Immigration and asylum – Refugee status – Subsidiary protection – Appellant seeking subsidiary protection – Whether time limit infringes principle of equivalence

Facts: The appellant, Ms Danqua, is a Ghana national. She applied for refugee status in Ireland in April 2010, claiming that she was a potential victim of the Trokosi system. Her application was refused on credibility grounds by a decision of the Refugee Application Tribunal in January 2011. In March 2011 the Refugee Legal Service made an application for humanitarian leave to remain.
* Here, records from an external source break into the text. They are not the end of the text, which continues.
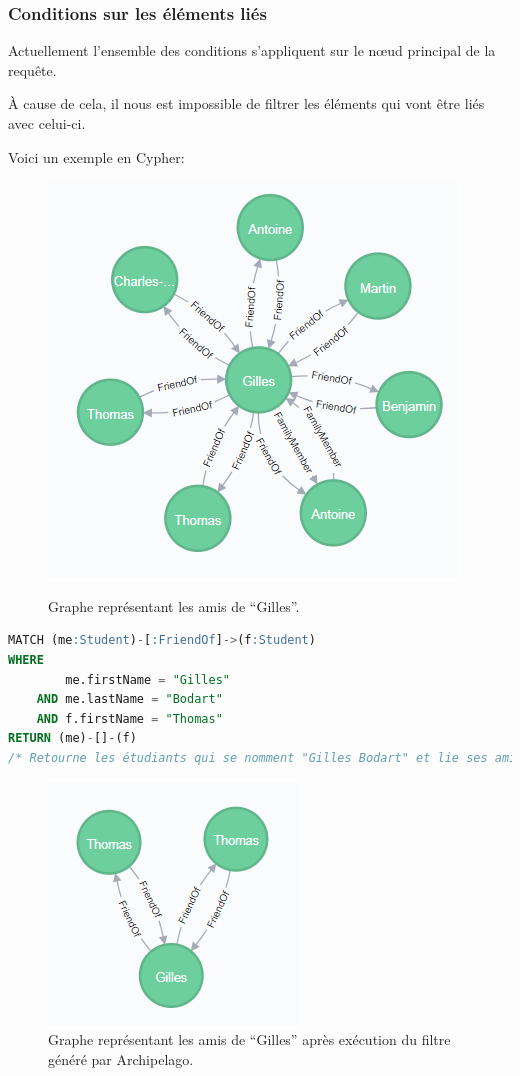 \documentclass[a4paper,fleqn,12pt,oneside]{report}
\begin{document}
\subsubsection*{\bf Conditions sur les éléments liés}

Actuellement l'ensemble des conditions s'appliquent sur le nœud principal de la requête.

\`A cause de cela, il nous est impossible de filtrer les éléments qui vont être liés avec celui-ci. 

Voici un exemple en Cypher:

\begin{figure}[!ht]
\centering
\includegraphics[scale=1]{figures/friendOf.png}
\label{fig:friendOf}
\caption{Graphe représentant les amis de \enquote{Gilles}.}
\end{figure}
 
\begin{lstlisting}[language=SQL]
MATCH (me:Student)-[:FriendOf]->(f:Student)
WHERE
	    me.firstName = "Gilles"
	AND me.lastName = "Bodart"
	AND	f.firstName = "Thomas" 
RETURN (me)-[]-(f)
/* Retourne les étudiants qui se nomment "Gilles Bodart" et lie ses amis qui se prénomment "Thomas" ? */
\end{lstlisting} 

\begin{figure}[!ht]
\centering
\includegraphics[scale=1]{figures/friendOfFilt.png}
\caption{Graphe représentant les amis de \enquote{Gilles} après exécution du filtre généré par Archipelago.}
\label{fig:friendOfFilt}
\end{figure}
\end{document}

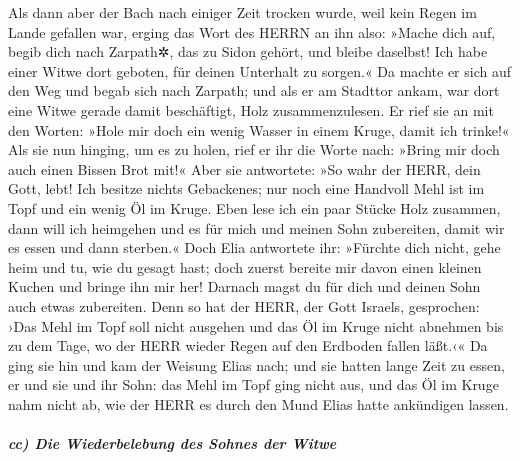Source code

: Als dann aber der Bach nach einiger Zeit trocken wurde,
weil kein Regen im Lande gefallen war, erging das Wort des
HERRN an ihn also: »Mache dich auf, begib dich nach
Zarpath✲, das zu Sidon gehört, und bleibe daselbst! Ich habe einer Witwe
dort geboten, für deinen Unterhalt zu sorgen.« Da machte
er sich auf den Weg und begab sich nach Zarpath; und als er am Stadttor
ankam, war dort eine Witwe gerade damit beschäftigt, Holz
zusammenzulesen. Er rief sie an mit den Worten: »Hole mir doch ein wenig
Wasser in einem Kruge, damit ich trinke!« Als sie nun
hinging, um es zu holen, rief er ihr die Worte nach: »Bring mir doch
auch einen Bissen Brot mit!« Aber sie antwortete: »So
wahr der HERR, dein Gott, lebt! Ich besitze nichts Gebackenes; nur noch
eine Handvoll Mehl ist im Topf und ein wenig Öl im Kruge. Eben lese ich
ein paar Stücke Holz zusammen, dann will ich heimgehen und es für mich
und meinen Sohn zubereiten, damit wir es essen und dann sterben.«
Doch Elia antwortete ihr: »Fürchte dich nicht, gehe heim
und tu, wie du gesagt hast; doch zuerst bereite mir davon einen kleinen
Kuchen und bringe ihn mir her! Darnach magst du für dich und deinen Sohn
auch etwas zubereiten. Denn so hat der HERR, der Gott
Israels, gesprochen: ›Das Mehl im Topf soll nicht ausgehen und das Öl im
Kruge nicht abnehmen bis zu dem Tage, wo der HERR wieder Regen auf den
Erdboden fallen läßt.‹« Da ging sie hin und kam der
Weisung Elias nach; und sie hatten lange Zeit zu essen, er und sie und
ihr Sohn: das Mehl im Topf ging nicht aus, und das Öl im
Kruge nahm nicht ab, wie der HERR es durch den Mund Elias hatte
ankündigen lassen.

\hypertarget{cc-die-wiederbelebung-des-sohnes-der-witwe}{%
\subparagraph{cc) Die Wiederbelebung des Sohnes der
Witwe}\label{cc-die-wiederbelebung-des-sohnes-der-witwe}}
In September 2013 Ms Danqua was informed that a deportation order had been signed and that her application for leave to remain had been refused. In October 2013 her new solicitors sought to submit an application for subsidiary protection and to revoke the deportation order. This application was not successful. The respondent, the Minister for Justice, Equality and Law Reform, contended that she had not made the application within the 15 day time period. The applicant maintained that the time limit infringes the principle of equivalence because no similar time limit is contained in respect of refugee applications. The Minister responded by saying that even if applications for asylum and subsidiary protection are regarded as equivalent, there is still no breach of this principle, because asylum applications are governed almost exclusively by EU law, so that there is no question of the differing treatment of applicants relying on the EU law right (subsidiary protection) being disadvantaged in terms of time limits by comparison with an equivalent remedy governed by domestic law. Ms Danqua also maintained that the decision to refuse to extend time to allow for an application of this kind is also unreasonable in law, specifically, because the Minister"s refusal to entertain the late application was predicated on the factual assumption that the applicant had made a conscious decision not to apply for subsidiary protection at the time in February/March 2011, when this was not, in fact, the case. The applicant"s contentions were rejected in a reserved High Court judgment. She then appealed to the Court of Appeal.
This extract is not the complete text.